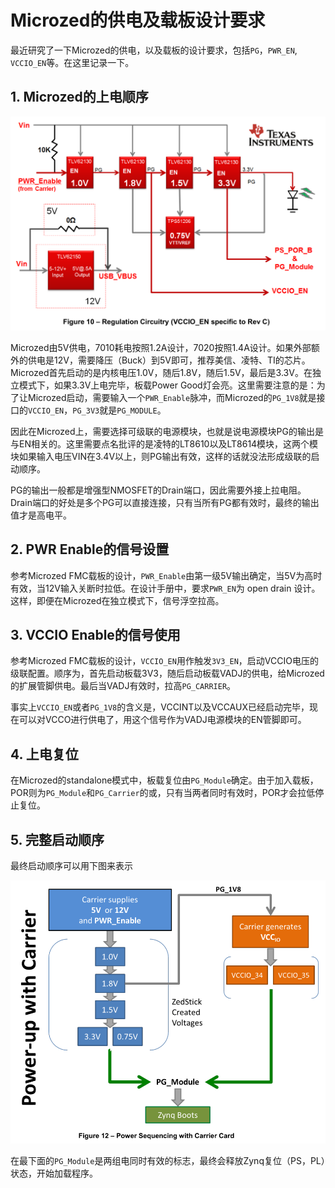 # Microzed的供电及载板设计要求

最近研究了一下Microzed的供电，以及载板的设计要求，包括`PG`，`PWR_EN`, `VCCIO_EN`等。在这里记录一下。

## 1. Microzed的上电顺序

![Microzed Power Sequence](./figs/microzed-power-0.png)

Microzed由5V供电，7010耗电按照1.2A设计，7020按照1.4A设计。如果外部额外的供电是12V，需要降压（Buck）到5V即可，推荐美信、凌特、TI的芯片。Microzed首先启动的是内核电压1.0V，随后1.8V，随后1.5V，最后是3.3V。在独立模式下，如果3.3V上电完毕，板载Power Good灯会亮。这里需要注意的是：为了让Microzed启动，需要输入一个`PWR_Enable`脉冲，而Microzed的`PG_1V8`就是接口的`VCCIO_EN`，`PG_3V3`就是`PG_MODULE`。

因此在Microzed上，需要选择可级联的电源模块，也就是说电源模块PG的输出是与EN相关的。这里需要点名批评的是凌特的LT8610以及LT8614模块，这两个模块如果输入电压VIN在3.4V以上，则PG输出有效，这样的话就没法形成级联的启动顺序。

PG的输出一般都是增强型NMOSFET的Drain端口，因此需要外接上拉电阻。Drain端口的好处是多个PG可以直接连接，只有当所有PG都有效时，最终的输出值才是高电平。

## 2. PWR Enable的信号设置

参考Microzed FMC载板的设计，`PWR_Enable`由第一级5V输出确定，当5V为高时有效，当12V输入关断时拉低。在设计手册中，要求`PWR_EN`为 open drain 设计。这样，即便在Microzed在独立模式下，信号浮空拉高。

## 3. VCCIO Enable的信号使用

参考Microzed FMC载板的设计，`VCCIO_EN`用作触发`3V3_EN`，启动VCCIO电压的级联配置。顺序为，首先启动板载3V3，随后启动板载VADJ的供电，给Microzed的扩展管脚供电。最后当VADJ有效时，拉高`PG_CARRIER`。

事实上`VCCIO_EN`或者`PG_1V8`的含义是，VCCINT以及VCCAUX已经启动完毕，现在可以对VCCO进行供电了，用这个信号作为VADJ电源模块的EN管脚即可。

## 4. 上电复位

在Microzed的standalone模式中，板载复位由`PG_Module`确定。由于加入载板，POR则为`PG_Module`和`PG_Carrier`的或，只有当两者同时有效时，POR才会拉低停止复位。

## 5. 完整启动顺序

最终启动顺序可以用下图来表示

![启动顺序完整版](./figs/microzed-power-1.png)

在最下面的`PG_Module`是两组电同时有效的标志，最终会释放Zynq复位（PS，PL）状态，开始加载程序。

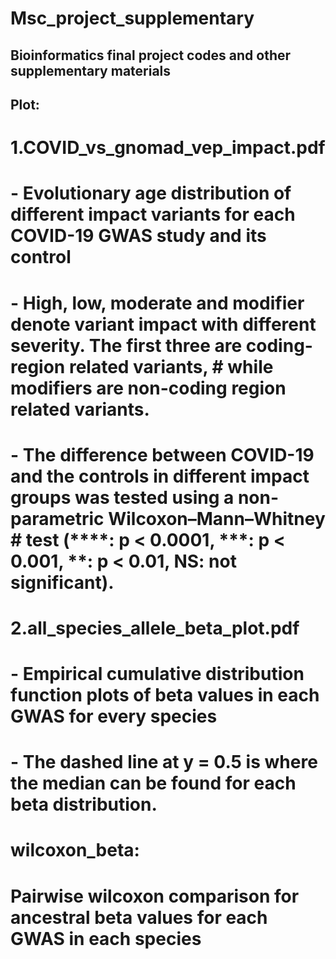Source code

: # Msc_project_supplementary
## Bioinformatics final project codes and other supplementary materials

## Plot:
#   1.COVID_vs_gnomad_vep_impact.pdf
#     - Evolutionary age distribution of different impact variants for each COVID-19 GWAS study and its control 
#     - High, low, moderate and modifier denote variant impact with different severity. The first three are coding-region related variants,     #        while modifiers are non-coding region related variants. 
#     - The difference between COVID-19 and the controls in different impact groups was tested using a non-parametric Wilcoxon–Mann–Whitney     #        test (****: p < 0.0001, ***: p < 0.001, **: p < 0.01, NS: not significant).

#   2.all_species_allele_beta_plot.pdf
#     - Empirical cumulative distribution function plots of beta values in each GWAS for every species
#     - The dashed line at y = 0.5 is where the median can be found for each beta distribution.

# wilcoxon_beta:
#   Pairwise wilcoxon comparison for ancestral beta values for each GWAS in each species 




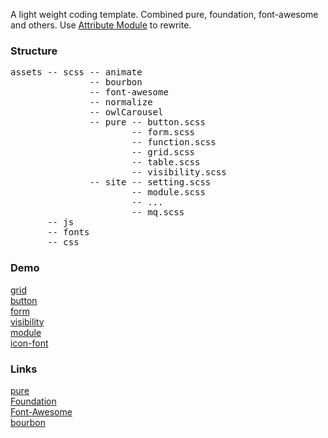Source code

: A light weight coding template.
Combined pure, foundation, font-awesome and others.
Use <a href="http://glenmaddern.com/articles/introducing-am-css">Attribute Module</a> to rewrite.
<h3>Structure</h3>
<pre>
assets -- scss -- animate
               -- bourbon
               -- font-awesome
               -- normalize
               -- owlCarousel
               -- pure -- button.scss
                       -- form.scss
                       -- function.scss
                       -- grid.scss
                       -- table.scss
                       -- visibility.scss
               -- site -- setting.scss
                       -- module.scss
                       -- ...
                       -- mq.scss
       -- js
       -- fonts
       -- css
</pre>
<h3>Demo</h3>
<a target="_blank" href="http://designdev.christianpost.com/learn/new/tests/grid.php">grid</a> <br>
<a target="_blank" href="http://designdev.christianpost.com/learn/new/tests/button.php">button</a> <br>
<a target="_blank" href="http://designdev.christianpost.com/learn/new/tests/form.php">form</a> <br>
<a target="_blank" href="http://designdev.christianpost.com/learn/new/tests/visibility.php">visibility</a> <br>
<a target="_blank" href="http://designdev.christianpost.com/learn/new/tests/module.php">module</a> <br>
<a target="_blank" href="http://designdev.christianpost.com/learn/new/tests/icon-font.php">icon-font</a> <br>

<h3>Links</h3>
<a target="_blank" href="http://purecss.io/">pure</a> <br>
<a target="_blank" href="http://foundation.zurb.com/docs/">Foundation</a> <br>
<a target="_blank" href="http://fortawesome.github.io/Font-Awesome/icons/">Font-Awesome</a> <br>
<a target="_blank" href="http://bourbon.io/docs/">bourbon</a> <br>
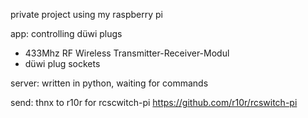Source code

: private project using my raspberry pi

app: controlling düwi plugs

- 433Mhz RF Wireless Transmitter-Receiver-Modul
- düwi plug sockets

server: written in python, waiting for commands 

send: thnx to r10r for rcscwitch-pi
https://github.com/r10r/rcswitch-pi

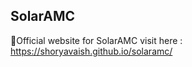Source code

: ## SolarAMC
:star2:Official website for SolarAMC
visit here : https://shoryavaish.github.io/solaramc/
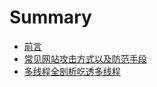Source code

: # Summary

* [前言](README.md)
* [常见网站攻击方式以及防范手段](chapter/常见网站攻击方式以及防范手段.md)
* [多线程全剖析吃透多线程](chapter/多线程全剖析吃透多线程.md)












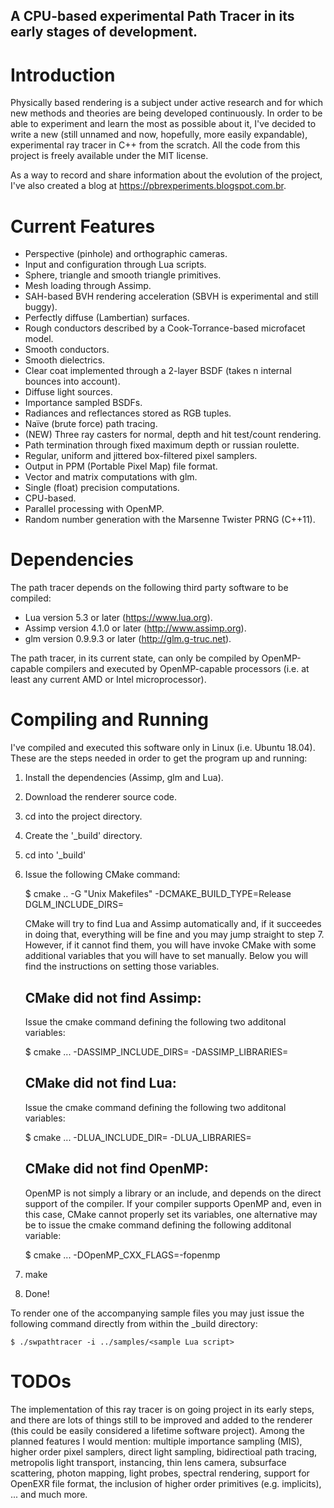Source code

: ## A CPU-based experimental Path Tracer in its early stages of development.

# Introduction

Physically based rendering is a subject under active research and for which new methods and theories are being developed continuously. In order to be able to experiment and learn the most as possible about it, I've decided to write a new (still unnamed and now, hopefully, more easily expandable), experimental ray tracer in C++ from the scratch. All the code from this project is freely available under the MIT license.

As a way to record and share information about the evolution of the project, I've also created a blog at https://pbrexperiments.blogspot.com.br.

# Current Features

- Perspective (pinhole) and orthographic cameras.
- Input and configuration through Lua scripts.
- Sphere, triangle and smooth triangle primitives.
- Mesh loading through Assimp.
- SAH-based BVH rendering acceleration (SBVH is experimental and still buggy).
- Perfectly diffuse (Lambertian) surfaces.
- Rough conductors described by a Cook-Torrance-based microfacet model.
- Smooth conductors.
- Smooth dielectrics.
- Clear coat implemented through a 2-layer BSDF (takes n internal bounces into account).
- Diffuse light sources.
- Importance sampled BSDFs.
- Radiances and reflectances stored as RGB tuples.
- Naïve (brute force) path tracing.
- (NEW) Three ray casters for normal, depth and hit test/count rendering.
- Path termination through fixed maximum depth or russian roulette.
- Regular, uniform and jittered box-filtered pixel samplers.
- Output in PPM (Portable Pixel Map) file format.
- Vector and matrix computations with glm.
- Single (float) precision computations.
- CPU-based.
- Parallel processing with OpenMP.
- Random number generation with the Marsenne Twister PRNG (C++11).

# Dependencies

The path tracer depends on the following third party software to be compiled:

- Lua version 5.3 or later (https://www.lua.org).
- Assimp version 4.1.0 or later (http://www.assimp.org).
- glm version 0.9.9.3 or later (http://glm.g-truc.net).

The path tracer, in its current state, can only be compiled by OpenMP-capable compilers and executed by OpenMP-capable processors (i.e. at least any current AMD or Intel microprocessor).

# Compiling and Running

I've compiled and executed this software only in Linux (i.e. Ubuntu 18.04).
These are the steps needed in order to get the program up and running:

1. Install the dependencies (Assimp, glm and Lua).
2. Download the renderer source code.
3. cd into the project directory.
4. Create the '_build' directory.
5. cd into '_build'
6. Issue the following CMake command:

    $ cmake .. -G "Unix Makefiles" -DCMAKE_BUILD_TYPE=Release DGLM_INCLUDE_DIRS=<glm dir>

    CMake will try to find Lua and Assimp automatically and, if it succeedes in doing that, everything will be fine and you may jump straight to step 7. However, if it cannot find them, you will have invoke CMake with some additional variables that you will have to set manually. Below you will find the instructions on setting those variables.

    CMake did not find Assimp:
    --------------------------
    Issue the cmake command defining the following two additonal variables:

    $ cmake ... -DASSIMP_INCLUDE_DIRS=<path to assimp include dir> -DASSIMP_LIBRARIES=<fully qualified assimp library name>

    CMake did not find Lua:
    -----------------------
    Issue the cmake command defining the following two additonal variables:

    $ cmake ... -DLUA_INCLUDE_DIR=<path to Lua includes> -DLUA_LIBRARIES=<fully qualified Lua library name>

    CMake did not find OpenMP:
    --------------------------
    OpenMP is not simply a library or an include, and depends on the direct support of the compiler. If your compiler supports OpenMP and, even in this case, CMake cannot properly set its variables, one alternative may be to issue the cmake command defining the following additonal variable:

    $ cmake ... -DOpenMP_CXX_FLAGS=-fopenmp

7. make
8. Done!

To render one of the accompanying sample files you may just issue the following command directly from within the _build directory:

    $ ./swpathtracer -i ../samples/<sample Lua script>

# TODOs

The implementation of this ray tracer is on going project in its early steps, and there are lots of things still to be improved and added to the renderer (this could be easily considered a lifetime software project). Among the planned features I would mention: multiple importance sampling (MIS), higher order pixel samplers, direct light sampling, bidirectioal path tracing, metropolis light transport, instancing, thin lens camera, subsurface scattering, photon mapping, light probes, spectral rendering, support for OpenEXR file format, the inclusion of higher order primitives (e.g. implicits), ... and much more.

# # #

**Problem:**
Copy out every line in the entries above that holds "from".

**Completed task:**
Physically based rendering is a subject under active research and for which new methods and theories are being developed continuously. In order to be able to experiment and learn the most as possible about it, I've decided to write a new (still unnamed and now, hopefully, more easily expandable), experimental ray tracer in C++ from the scratch. All the code from this project is freely available under the MIT license.
To render one of the accompanying sample files you may just issue the following command directly from within the _build directory:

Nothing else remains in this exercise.